Q. I am trying to find an appropriate parent-support group or family therapist for myself and perhaps my husband.

We are older than the average parents of a 7-year-old and have more knowledge and experience than average (but not as much as we need!). My husband has been a clinical psychologist and I have been a social worker.

Our only son is a bright, happy child with no major problems. He is, however, quite sensitive and easily frustrated and discouraged. He also has a tendency to be a little shy. Whereas all of this behavior is normal for a child, I would like to do what I can to minimize it. My husband and I both tend to be overbearing with him at times and I'm afraid our son gets overwhelmed by us more than he should.

I have been aware of this situation for the last couple years and have been reading books on parenting to see what help I could find.

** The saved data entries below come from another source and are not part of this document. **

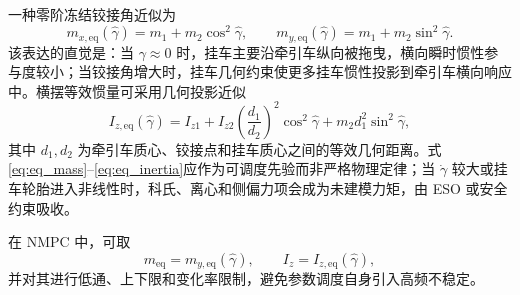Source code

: \documentclass[UTF8,zihao=-4]{ctexrep}
\begin{document}
一种零阶冻结铰接角近似为
\begin{equation}
    m_{x,\mathrm{eq}}(\hat\gamma)=m_1+m_2\cos^2\hat\gamma,
    \qquad
    m_{y,\mathrm{eq}}(\hat\gamma)=m_1+m_2\sin^2\hat\gamma.
    \label{eq:eq_mass}
\end{equation}
该表达的直觉是：当 $\gamma\approx 0$ 时，挂车主要沿牵引车纵向被拖曳，横向瞬时惯性参与度较小；当铰接角增大时，挂车几何约束使更多挂车惯性投影到牵引车横向响应中。横摆等效惯量可采用几何投影近似
\begin{equation}
    I_{z,\mathrm{eq}}(\hat\gamma)=I_{z1}+I_{z2}\left(\frac{d_1}{d_2}\right)^2\cos^2\hat\gamma+m_2d_1^2\sin^2\hat\gamma,
    \label{eq:eq_inertia}
\end{equation}
其中 $d_1,d_2$ 为牵引车质心、铰接点和挂车质心之间的等效几何距离。式\eqref{eq:eq_mass}--\eqref{eq:eq_inertia}应作为可调度先验而非严格物理定律；当 $\dot\gamma$ 较大或挂车轮胎进入非线性时，科氏、离心和侧偏力项会成为未建模力矩，由 ESO 或安全约束吸收。

在 NMPC 中，可取
\begin{equation}
    m_{\mathrm{eq}}=m_{y,\mathrm{eq}}(\hat\gamma),\qquad I_z=I_{z,\mathrm{eq}}(\hat\gamma),
\end{equation}
并对其进行低通、上下限和变化率限制，避免参数调度自身引入高频不稳定。
\end{document}
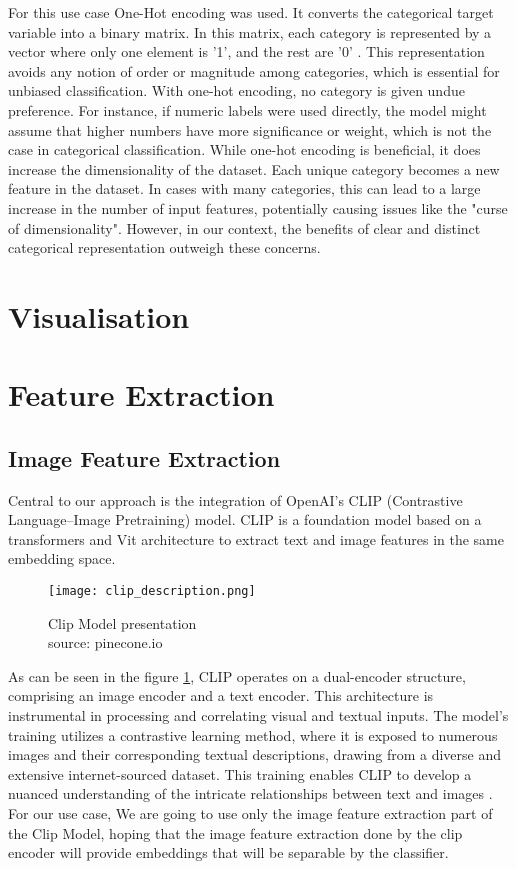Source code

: For this use case One-Hot encoding was used. It converts the categorical target variable into a binary matrix. In this matrix, each category is represented by a vector where only one element is '1', and the rest are '0' \cite{cerda-2018}. This representation avoids any notion of order or magnitude among categories, which is essential for unbiased classification.
With one-hot encoding, no category is given undue preference. For instance, if numeric labels were used directly, the model might assume that higher numbers have more significance or weight, which is not the case in categorical classification.
While one-hot encoding is beneficial, it does increase the dimensionality of the dataset. Each unique category becomes a new feature in the dataset. In cases with many categories, this can lead to a large increase in the number of input features, potentially causing issues like the "curse of dimensionality"\cite{altman-2018}. However, in our context, the benefits of clear and distinct categorical representation outweigh these concerns.

\section{Visualisation}

\section{Feature Extraction}

\subsection{Image Feature Extraction}

Central to our approach is the integration of OpenAI's CLIP (Contrastive Language–Image Pretraining) model. CLIP is a foundation model based on a transformers and Vit architecture to extract text and image features in the same embedding space.


\begin{figure}[H]
    \centering
    \texttt{[image: clip\_description.png]}
    \caption{Clip Model presentation \\ source: pinecone.io}
    \label{fig:clip-architecture}
\end{figure}


As can be seen in the figure \ref{fig:clip-architecture}, CLIP operates on a dual-encoder structure, comprising an image encoder and a text encoder. This architecture is instrumental in processing and correlating visual and textual inputs. The model's training utilizes a contrastive learning method, where it is exposed to numerous images and their corresponding textual descriptions, drawing from a diverse and extensive internet-sourced dataset. This training enables CLIP to develop a nuanced understanding of the intricate relationships between text and images \cite{radford-2021}.
For our use case, We are going to use only the image feature extraction part of the Clip Model, hoping that the image feature extraction done by the clip encoder will provide embeddings that will be separable by the classifier.




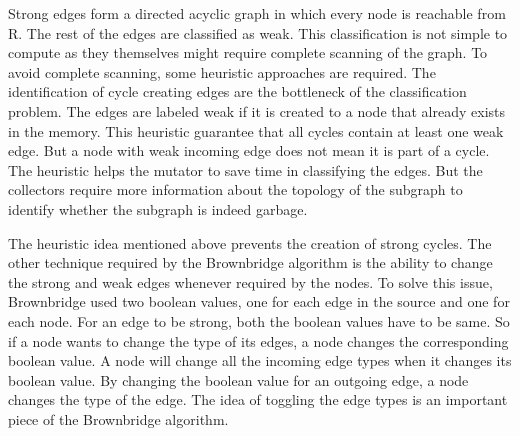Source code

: Strong edges form a directed acyclic graph in which every node is reachable from R. The rest of the edges are classified as weak. This classification is not simple to compute as they themselves might require complete scanning of the graph. To avoid complete scanning, some heuristic approaches are required. The identification of cycle creating edges are the bottleneck of the classification problem. The edges are  labeled weak if it is created to a node that already exists in the memory. This heuristic guarantee that all cycles contain at least one weak edge. But a node with weak incoming edge does not mean it is part of a cycle. The heuristic helps the mutator to save time in classifying the edges. But the collectors require more information about the topology of the subgraph to identify whether the subgraph is indeed garbage. 

The heuristic idea mentioned above prevents the creation of strong cycles. The other technique required by the Brownbridge algorithm is the ability to change the strong and weak edges whenever required by the nodes. To solve this issue, Brownbridge used two boolean values, one for each edge in the source and one for each node. For an edge to be strong, both the boolean values have to be same. So if a node wants to change the type of its edges, a node changes the corresponding boolean value. A node will change all the incoming edge types when it changes its boolean value. By changing the boolean value for an outgoing edge, a node changes the type of the edge. The idea of toggling the edge types is an important piece of the Brownbridge algorithm.

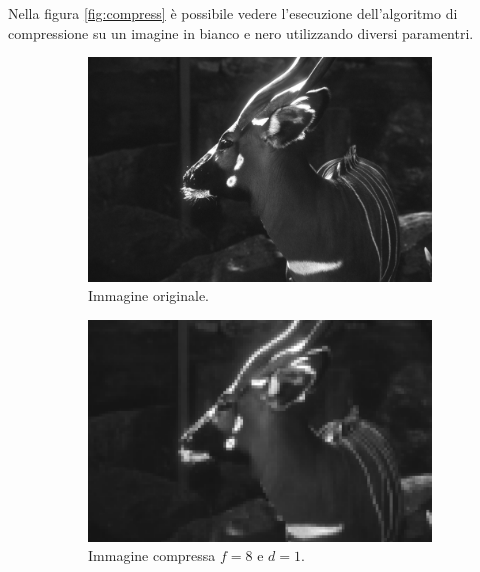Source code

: Nella figura \ref{fig:compress} è possibile vedere l'esecuzione dell'algoritmo di
compressione su un imagine in bianco e nero utilizzando diversi paramentri.

\begin{figure}[!ht]
    \centering
    \begin{subfigure}[!ht]{0.45\textwidth}
        \includegraphics[width=\textwidth]{Progetto_2/img/gui.png}
        \caption{Immagine originale.}
    \end{subfigure}
    \begin{subfigure}[!ht]{0.45\textwidth}
        \includegraphics[width=\textwidth]{Progetto_2/img/gui_compressed1.png}
        \caption{Immagine compressa $f = 8$ e $d = 1$.}
    \end{subfigure}
    \begin{subfigure}[!ht]{0.45\textwidth}

\end{subfigure}
\end{figure}
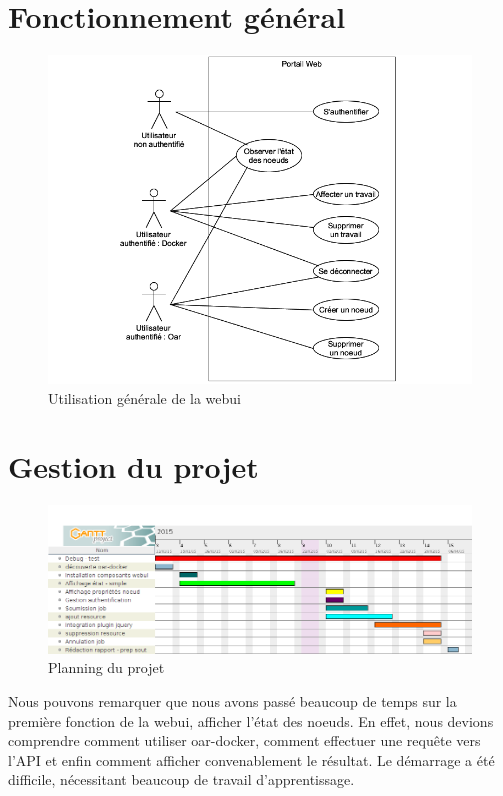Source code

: \documentclass[a4paper,10pt]{article}
\begin{document}
\section{Fonctionnement général}
\begin{figure}[h]
  \begin{center}
    \includegraphics[scale=0.5]{./usr.png}
   \caption{\label{usr} Utilisation générale de la webui}
  \end{center}
\end{figure}

\section{Gestion du projet}
\begin{figure}[h]
  \begin{center}
    \includegraphics[scale=0.45]{./oardocker-planning.png}
   \caption{\label{oardocker-planning} Planning du projet}
  \end{center}
\end{figure}

Nous pouvons remarquer que nous avons passé beaucoup de temps sur la première fonction de la webui, afficher l'état des noeuds.
En effet, nous devions comprendre comment utiliser oar-docker, comment effectuer une requête vers l'API et enfin comment afficher convenablement le résultat.
Le démarrage a été difficile, nécessitant beaucoup de travail d'apprentissage.
\newpage
\end{document}
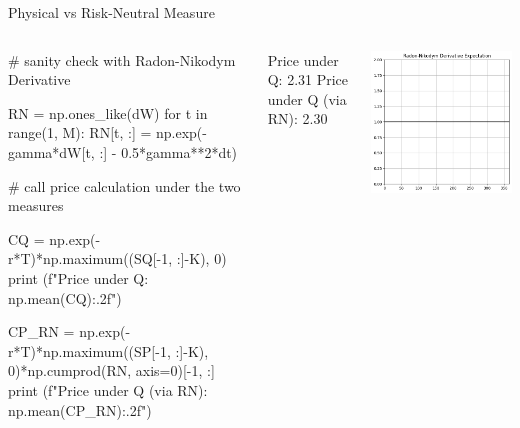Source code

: \documentclass{beamer}
\begin{document}
\begin{frame}[fragile]{Physical vs Risk-Neutral Measure}
\begin{columns}
\begin{ipython}
# sanity check with Radon-Nikodym Derivative

RN = np.ones_like(dW)
for t in range(1, M):
    RN[t, :] = np.exp(-gamma*dW[t, :] - 0.5*gamma**2*dt)



# call price calculation under the two measures

CQ = np.exp(-r*T)*np.maximum((SQ[-1, :]-K), 0)
print (f"Price under Q: {np.mean(CQ):.2f}")
	
CP_RN = np.exp(-r*T)*np.maximum((SP[-1, :]-K), 0)*np.cumprod(RN, axis=0)[-1, :]
print (f"Price under Q (via RN): {np.mean(CP_RN):.2f}")		
\end{ipython}
\begin{ioutput}
	
Price under Q: 2.31
Price under Q (via RN): 2.30
\end{ioutput}
\includegraphics[width=0.80\linewidth]{images/rdn_physical_risk_neutral}
\vspace{1.6cm}
\end{columns}	
\end{frame}
\end{document}
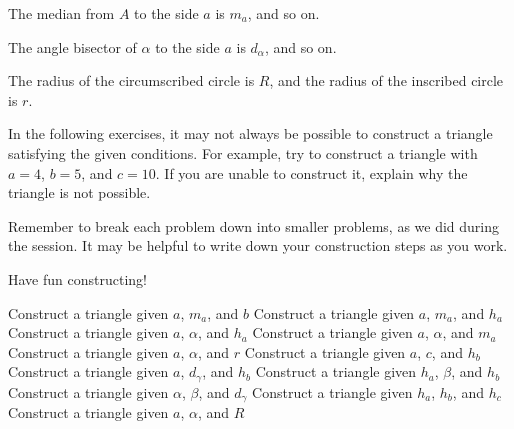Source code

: \documentclass[12pt]{exam}
\begin{document}
The median from \textcolor{xkcdPurple}{$A$} to the side \textcolor{xkcdBrown}{$a$} is \textcolor{xkcdDarkGreen}{$m_a$}, and so on.

The angle bisector of \textcolor{xkcdTeal}{$\alpha$} to the side \textcolor{xkcdBrown}{$a$} is \textcolor{xkcdDarkBlue}{$d_{\alpha}$}, and so on. 

The radius of the circumscribed circle is $R$, and the radius of the inscribed circle is $r$.

In the following exercises, it may not always be possible to construct a triangle satisfying the given conditions. For example, try to construct a triangle with $a=4$, $b=5$, and $c=10$. If you are unable to construct it, explain why the triangle is not possible.

Remember to break each problem down into smaller problems, as we did during the session. It may be helpful to write down your construction steps as you work.

Have fun constructing!


\begin{questions}
    \question Construct a triangle given $a$, $m_a$, and $b$
    \question Construct a triangle given $a$, $m_a$, and $h_a$
    \question Construct a triangle given $a$, $\alpha$, and $h_a$
    \question Construct a triangle given $a$, $\alpha$, and $m_a$
    \question Construct a triangle given $a$, $\alpha$, and $r$
    \question Construct a triangle given $a$, $c$, and $h_b$
    \question Construct a triangle given $a$, $d_{\gamma}$, and $h_b$
    \question Construct a triangle given $h_a$, $\beta$, and $h_b$
    \question Construct a triangle given $\alpha$, $\beta$, and $d_{\gamma}$
    \question Construct a triangle given $h_a$, $h_b$, and $h_c$
    \question Construct a triangle given $a$, $\alpha$, and $R$
\end{questions}
\end{document}
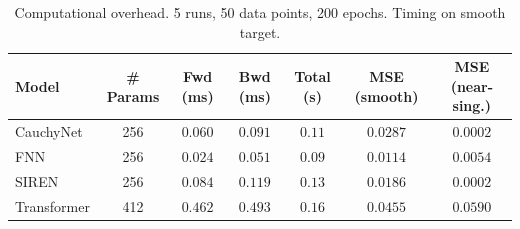 \begin{table}[ht]\centering
\caption{Computational overhead. 5 runs, 50 data points, 200 epochs. Timing on smooth target.}
\label{tab:overhead}
\begin{tabular}{lcccccc}
\toprule
Model & \# Params & Fwd (ms) & Bwd (ms) & Total (s) & MSE (smooth) & MSE (near-sing.) \\
\midrule
CauchyNet & 256 & $0.060$ & $0.091$ & $0.11$ & $0.0287$ & $0.0002$ \\
FNN & 256 & $0.024$ & $0.051$ & $0.09$ & $0.0114$ & $0.0054$ \\
SIREN & 256 & $0.084$ & $0.119$ & $0.13$ & $0.0186$ & $0.0002$ \\
Transformer & 412 & $0.462$ & $0.493$ & $0.16$ & $0.0455$ & $0.0590$ \\
\bottomrule
\end{tabular}
\end{table}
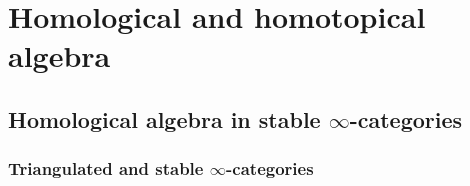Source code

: \chapter{Homological and homotopical algebra}
    \begin{abstract}
        
    \end{abstract}
    
    \minitoc
    
    \section{Homological algebra in stable \texorpdfstring{$\infty$}{}-categories} \label{section: homological_algebra}
        \subsection{Triangulated and stable \texorpdfstring{$\infty$}{}-categories}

How to Talk So Kids Will Listen and Listen So Kids Will Talk was extremely helpful. When we applied their suggestions we found they made a positive, sometimes dramatic difference in our family life, but then we would forget to use the suggested techniques. It's very hard to change habits. Without some outside support we seem to fall back into old ways of reacting.

We did try one support group, but it was poorly led by a nonprofessional and filled with young, naive mothers who were just beginning to consider these things, so it was not helpful at all. I guess we need a group led by an experienced professional. Please tell us where to find one.

A. How lucky you are to realize that you need a little help. Most parents would dismiss what sounds like fairly typical behavior for a 7-year-old: happy, but with a tinge of self-pity. He's a tentative sort of person now, on his way to the middle age of childhood and rather scared of it.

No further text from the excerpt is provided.